Bannermen Tales is the first book in English to offer a comprehensive study of zidishu (bannermen tales)—a popular storytelling genre created by the Manchus in early eighteenth-century Beijing. Contextualizing zidishu in Qing dynasty Beijing, this book examines both bilingual (Manchu-Chinese) and pure Chinese texts, recalls performance venues and features, and discusses their circulation and reception into the early twentieth century.
To go beyond readily available texts, author Elena Chiu engaged in intensive fieldwork and archival research, examining approximately four hundred hand-copied and printed zidishu texts housed in libraries in Mainland China, Taiwan, Germany, and Japan.
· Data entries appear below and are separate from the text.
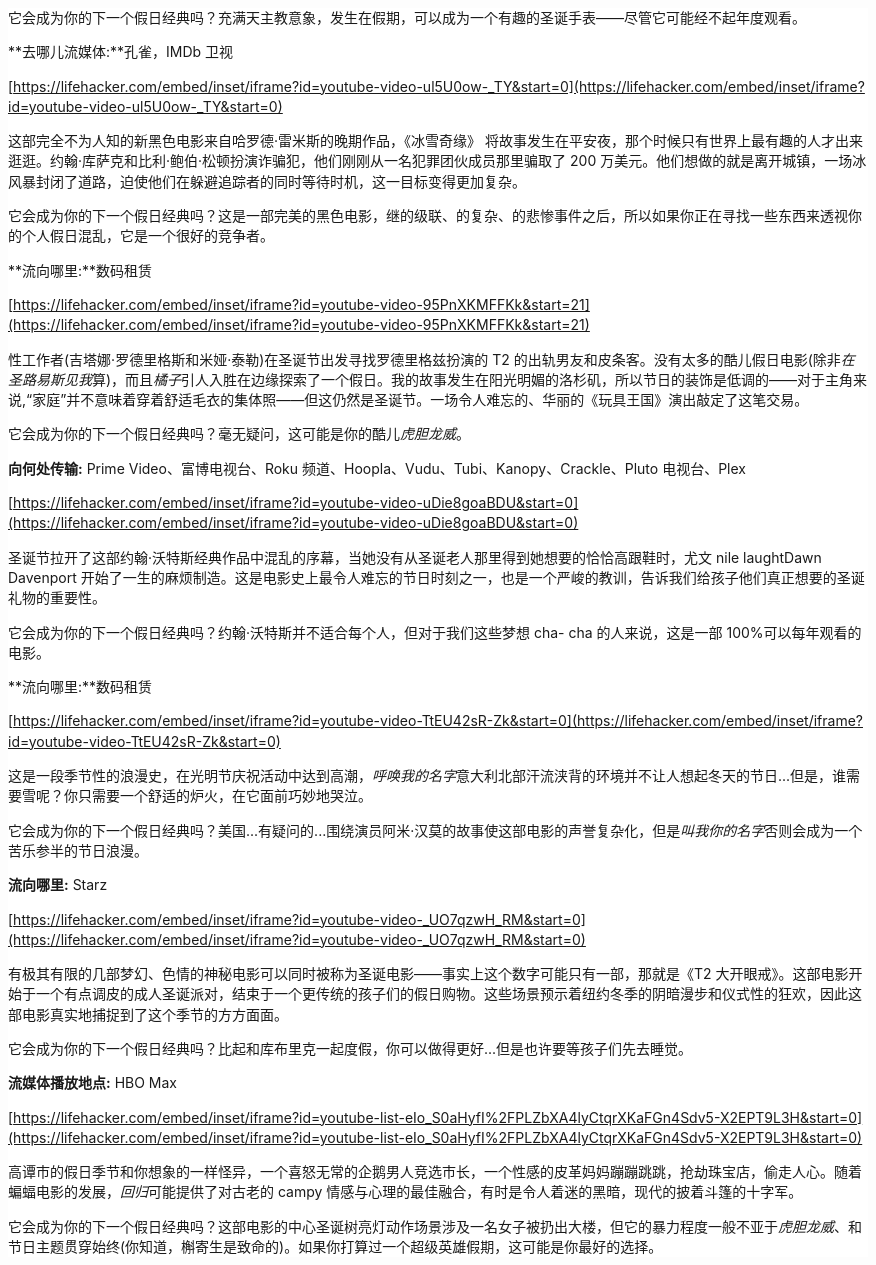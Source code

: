 它会成为你的下一个假日经典吗？充满天主教意象，发生在假期，可以成为一个有趣的圣诞手表——尽管它可能经不起年度观看。

**去哪儿流媒体:**孔雀，IMDb 卫视

 [https://lifehacker.com/embed/inset/iframe?id=youtube-video-ul5U0ow-_TY&start=0](https://lifehacker.com/embed/inset/iframe?id=youtube-video-ul5U0ow-_TY&start=0) 

这部完全不为人知的新黑色电影来自哈罗德·雷米斯的晚期作品，《冰雪奇缘》 将故事发生在平安夜，那个时候只有世界上最有趣的人才出来逛逛。约翰·库萨克和比利·鲍伯·松顿扮演诈骗犯，他们刚刚从一名犯罪团伙成员那里骗取了 200 万美元。他们想做的就是离开城镇，一场冰风暴封闭了道路，迫使他们在躲避追踪者的同时等待时机，这一目标变得更加复杂。

它会成为你的下一个假日经典吗？这是一部完美的黑色电影，继的级联、的复杂、的悲惨事件之后，所以如果你正在寻找一些东西来透视你的个人假日混乱，它是一个很好的竞争者。

**流向哪里:**数码租赁

 [https://lifehacker.com/embed/inset/iframe?id=youtube-video-95PnXKMFFKk&start=21](https://lifehacker.com/embed/inset/iframe?id=youtube-video-95PnXKMFFKk&start=21) 

性工作者(吉塔娜·罗德里格斯和米娅·泰勒)在圣诞节出发寻找罗德里格兹扮演的 T2 的出轨男友和皮条客。没有太多的酷儿假日电影(除非*在圣路易斯见我*算)，而且*橘子*引人入胜在边缘探索了一个假日。我的故事发生在阳光明媚的洛杉矶，所以节日的装饰是低调的——对于主角来说,“家庭”并不意味着穿着舒适毛衣的集体照——但这仍然是圣诞节。一场令人难忘的、华丽的《玩具王国》演出敲定了这笔交易。

它会成为你的下一个假日经典吗？毫无疑问，这可能是你的酷儿*虎胆龙威*。

**向何处传输:** Prime Video、富博电视台、Roku 频道、Hoopla、Vudu、Tubi、Kanopy、Crackle、Pluto 电视台、Plex

 [https://lifehacker.com/embed/inset/iframe?id=youtube-video-uDie8goaBDU&start=0](https://lifehacker.com/embed/inset/iframe?id=youtube-video-uDie8goaBDU&start=0) 

圣诞节拉开了这部约翰·沃特斯经典作品中混乱的序幕，当她没有从圣诞老人那里得到她想要的恰恰高跟鞋时，尤文 nile laughtDawn Davenport 开始了一生的麻烦制造。这是电影史上最令人难忘的节日时刻之一，也是一个严峻的教训，告诉我们给孩子他们真正想要的圣诞礼物的重要性。

它会成为你的下一个假日经典吗？约翰·沃特斯并不适合每个人，但对于我们这些梦想 cha- cha 的人来说，这是一部 100%可以每年观看的电影。

**流向哪里:**数码租赁

 [https://lifehacker.com/embed/inset/iframe?id=youtube-video-TtEU42sR-Zk&start=0](https://lifehacker.com/embed/inset/iframe?id=youtube-video-TtEU42sR-Zk&start=0) 

这是一段季节性的浪漫史，在光明节庆祝活动中达到高潮，*呼唤我的名字*意大利北部汗流浃背的环境并不让人想起冬天的节日...但是，谁需要雪呢？你只需要一个舒适的炉火，在它面前巧妙地哭泣。

它会成为你的下一个假日经典吗？美国...有疑问的...围绕演员阿米·汉莫的故事使这部电影的声誉复杂化，但是*叫我你的名字*否则会成为一个苦乐参半的节日浪漫。

**流向哪里:** Starz

 [https://lifehacker.com/embed/inset/iframe?id=youtube-video-_UO7qzwH_RM&start=0](https://lifehacker.com/embed/inset/iframe?id=youtube-video-_UO7qzwH_RM&start=0) 

有极其有限的几部梦幻、色情的神秘电影可以同时被称为圣诞电影——事实上这个数字可能只有一部，那就是《T2 大开眼戒》。这部电影开始于一个有点调皮的成人圣诞派对，结束于一个更传统的孩子们的假日购物。这些场景预示着纽约冬季的阴暗漫步和仪式性的狂欢，因此这部电影真实地捕捉到了这个季节的方方面面。

它会成为你的下一个假日经典吗？比起和库布里克一起度假，你可以做得更好...但是也许要等孩子们先去睡觉。

**流媒体播放地点:** HBO Max

 [https://lifehacker.com/embed/inset/iframe?id=youtube-list-eIo_S0aHyfI%2FPLZbXA4lyCtqrXKaFGn4Sdv5-X2EPT9L3H&start=0](https://lifehacker.com/embed/inset/iframe?id=youtube-list-eIo_S0aHyfI%2FPLZbXA4lyCtqrXKaFGn4Sdv5-X2EPT9L3H&start=0) 

高谭市的假日季节和你想象的一样怪异，一个喜怒无常的企鹅男人竞选市长，一个性感的皮革妈妈蹦蹦跳跳，抢劫珠宝店，偷走人心。随着蝙蝠电影的发展，*回归*可能提供了对古老的 campy 情感与心理的最佳融合，有时是令人着迷的黑暗，现代的披着斗篷的十字军。

它会成为你的下一个假日经典吗？这部电影的中心圣诞树亮灯动作场景涉及一名女子被扔出大楼，但它的暴力程度一般不亚于*虎胆龙威*、和节日主题贯穿始终(你知道，槲寄生是致命的)。如果你打算过一个超级英雄假期，这可能是你最好的选择。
Guided by theories of minority literature, cultural studies, and intertextuality, Chiu explores both the Han and Manchu cultures in the Qing dynasty through bannermen tales, and argues that they exemplified elements of Manchu cultural hybridization in the eighteenth and nineteenth centuries while simultaneously attempting to validate and perpetuate the superiority of Manchu identity.
With its original translations, musical score, and numerous illustrations of hand-copied and printed zidishu texts, this study opens a new window into Qing literature and provides a broader basis for evaluating the process of cultural hybridization.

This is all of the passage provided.